**Problem details**
What's wanted is a faithful retyping of every entry, pictures excluded.

Segment Start: Material supplied

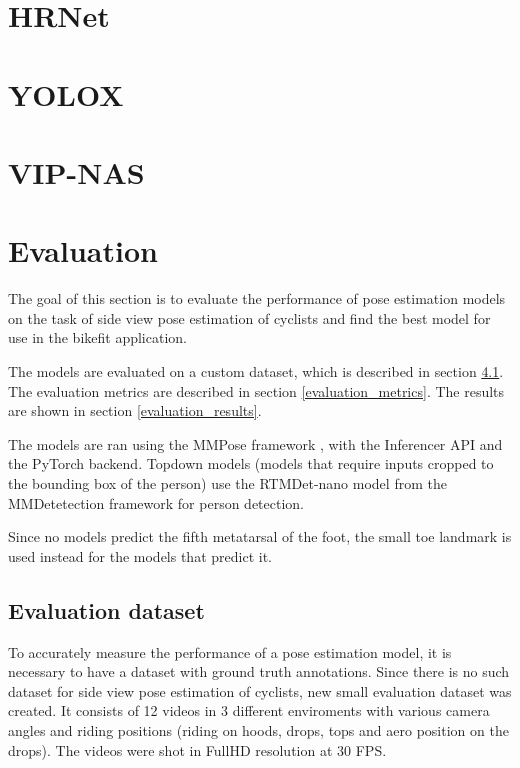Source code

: \section{HRNet}

\section{YOLOX}

\section{VIP-NAS}

\section{Evaluation}
The goal of this section is to evaluate the performance of pose estimation models on the task of side view pose estimation of cyclists and find the best model for use in the bikefit application.

The models are evaluated on a custom dataset, which is described in section \ref{evaluation_dataset}. The evaluation metrics are described in section \ref{evaluation_metrics}. The results are shown in section \ref{evaluation_results}.

The models are ran using the MMPose framework \cite{mmpose2020}, with the Inferencer API and the PyTorch backend. Topdown models (models that require inputs cropped to the bounding box of the person) use the RTMDet-nano model \cite{rtmdet} from the MMDetetection framework \cite{mmdetection} for person detection.

Since no models predict the fifth metatarsal of the foot, the small toe landmark is used instead for the models that predict it.



\subsection{Evaluation dataset}
\label{evaluation_dataset}
To accurately measure the performance of a pose estimation model, it is necessary to have a dataset with ground truth annotations. Since there is no such dataset for side view pose estimation of cyclists, new small evaluation dataset was created. It consists of 12 videos in 3 different enviroments with various camera angles and riding positions (riding on hoods, drops, tops and aero position on the drops). The videos were shot in FullHD resolution at 30 FPS.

Segment End: Material supplied

**Problem solution**
Source code

: \section{HRNet}

\section{YOLOX}

\section{VIP-NAS}

\section{Evaluation}
The goal of this section is to evaluate the performance of pose estimation models on the task of side view pose estimation of cyclists and find the best model for use in the bikefit application.

The models are evaluated on a custom dataset, which is described in section \ref{evaluation_dataset}. The evaluation metrics are described in section \ref{evaluation_metrics}. The results are shown in section \ref{evaluation_results}.

The models are ran using the MMPose framework \cite{mmpose2020}, with the Inferencer API and the PyTorch backend. Topdown models (models that require inputs cropped to the bounding box of the person) use the RTMDet-nano model \cite{rtmdet} from the MMDetetection framework \cite{mmdetection} for person detection.

Since no models predict the fifth metatarsal of the foot, the small toe landmark is used instead for the models that predict it.



\subsection{Evaluation dataset}
\label{evaluation_dataset}
To accurately measure the performance of a pose estimation model, it is necessary to have a dataset with ground truth annotations. Since there is no such dataset for side view pose estimation of cyclists, new small evaluation dataset was created. It consists of 12 videos in 3 different enviroments with various camera angles and riding positions (riding on hoods, drops, tops and aero position on the drops). The videos were shot in FullHD resolution at 30 FPS.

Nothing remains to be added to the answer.